Work request:
Return, from the listing below, every line that includes "video".

━━━━━ Material shown ━━━━━

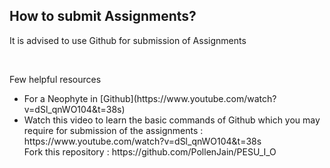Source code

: <h2> How to submit Assignments? </h2>
<p> It is advised to use Github for submission of Assignments </p><br>
<p> Few helpful resources </p>
<ul>
<li> For a Neophyte in [Github](https://www.youtube.com/watch?v=dSl_qnWO104&t=38s)</li>
<li> Watch this video to learn the basic commands of Github which you may require for submission of the assignments : https://www.youtube.com/watch?v=dSl_qnWO104&t=38s<br>
Fork this repository : https://github.com/PollenJain/PESU_I_O </li>
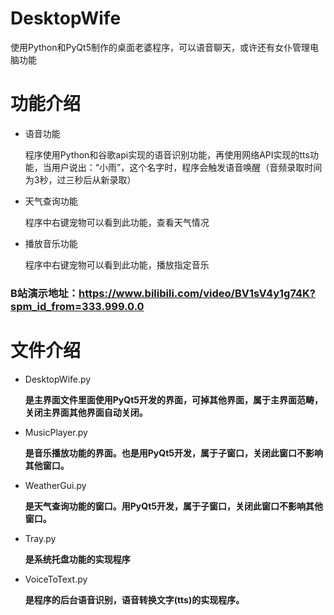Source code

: # DesktopWife
使用Python和PyQt5制作的桌面老婆程序，可以语音聊天，或许还有女仆管理电脑功能

# 功能介绍
- 语音功能

  程序使用Python和谷歌api实现的语音识别功能，再使用网络API实现的tts功能，当用户说出：“小雨”，这个名字时，程序会触发语音唤醒（音频录取时间为3秒，过三秒后从新录取）

- 天气查询功能

  程序中右键宠物可以看到此功能，查看天气情况
 
- 播放音乐功能

  程序中右键宠物可以看到此功能，播放指定音乐

### B站演示地址：https://www.bilibili.com/video/BV1sV4y1g74K?spm_id_from=333.999.0.0


# 文件介绍
- DesktopWife.py

  **是主界面文件里面使用PyQt5开发的界面，可掉其他界面，属于主界面范畴，关闭主界面其他界面自动关闭。**

- MusicPlayer.py
  
  **是音乐播放功能的界面。也是用PyQt5开发，属于子窗口，关闭此窗口不影响其他窗口。**

- WeatherGui.py
  
  **是天气查询功能的窗口。用PyQt5开发，属于子窗口，关闭此窗口不影响其他窗口。**

- Tray.py
  
  **是系统托盘功能的实现程序**

- VoiceToText.py
  
  **是程序的后台语音识别，语音转换文字(tts)的实现程序。**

━━━━━

Your response:
<li> Watch this video to learn the basic commands of Github which you may require for submission of the assignments : https://www.youtube.com/watch?v=dSl_qnWO104&t=38s<br>
### B站演示地址：https://www.bilibili.com/video/BV1sV4y1g74K?spm_id_from=333.999.0.0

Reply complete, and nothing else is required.